In January of this year, my divorce from my first wife was finally completed.  I had primary physical custody and decision-making authority of our three kids, and my first wife was now, thankfully, my ex-wife.  We could finally make official the relationship that we'd lived for most of the last year.  We began to make plans to wed in February, so that we could adjust her status and begin to petition for our boys to come home too.

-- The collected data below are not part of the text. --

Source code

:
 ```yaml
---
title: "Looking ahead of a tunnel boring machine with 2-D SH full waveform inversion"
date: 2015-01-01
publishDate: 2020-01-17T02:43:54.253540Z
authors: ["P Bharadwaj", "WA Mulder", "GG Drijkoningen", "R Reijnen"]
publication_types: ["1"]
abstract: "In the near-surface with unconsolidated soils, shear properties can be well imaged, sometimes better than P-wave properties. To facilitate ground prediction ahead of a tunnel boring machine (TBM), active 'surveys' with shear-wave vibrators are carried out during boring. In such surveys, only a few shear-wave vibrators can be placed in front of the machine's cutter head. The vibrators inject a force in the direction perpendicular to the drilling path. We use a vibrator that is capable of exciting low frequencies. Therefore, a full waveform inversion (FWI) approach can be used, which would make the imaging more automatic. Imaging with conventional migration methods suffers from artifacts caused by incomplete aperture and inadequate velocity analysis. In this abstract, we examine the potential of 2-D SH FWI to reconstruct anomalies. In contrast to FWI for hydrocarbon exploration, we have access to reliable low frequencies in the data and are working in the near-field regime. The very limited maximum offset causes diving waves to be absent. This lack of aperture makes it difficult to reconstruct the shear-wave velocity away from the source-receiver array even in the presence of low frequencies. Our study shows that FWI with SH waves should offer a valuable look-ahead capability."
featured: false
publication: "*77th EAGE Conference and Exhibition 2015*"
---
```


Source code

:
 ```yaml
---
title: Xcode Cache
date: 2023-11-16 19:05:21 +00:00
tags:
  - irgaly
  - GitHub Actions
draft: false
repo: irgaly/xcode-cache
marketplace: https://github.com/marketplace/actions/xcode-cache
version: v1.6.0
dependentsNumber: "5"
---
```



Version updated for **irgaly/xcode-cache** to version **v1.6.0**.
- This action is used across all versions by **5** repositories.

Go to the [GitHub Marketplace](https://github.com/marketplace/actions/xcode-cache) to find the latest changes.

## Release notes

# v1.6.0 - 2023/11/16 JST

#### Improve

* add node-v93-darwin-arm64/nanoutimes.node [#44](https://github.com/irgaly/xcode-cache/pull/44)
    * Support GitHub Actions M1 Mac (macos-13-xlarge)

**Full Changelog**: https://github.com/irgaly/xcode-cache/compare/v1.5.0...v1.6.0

Then disaster struck.  Jikky found out that her ex-husband had been coaching her sons to go to court and testify that they wanted to live with him and his bimbo girlfriend instead of with us and their siblings.  He had been preparing to go to court and sue Jik for full custody of the boys while she was in the USA with me.  I immediately knew this meant she'd be leaving before we could adjust status.  We talked about it, but ultimately we decided she needed to go back.  It ended up being good anyway, since Jik had not seen her sons in six months; she needed to hug them, kiss them, and smell their scents.  We did, however, accelerate our wedding plans.  On 6 February of this year, the most beautiful woman I've ever known said "yes" to me in front of a minister, in the pretty little park off of the highway in Hercules, California, and made me the happiest man in the world again.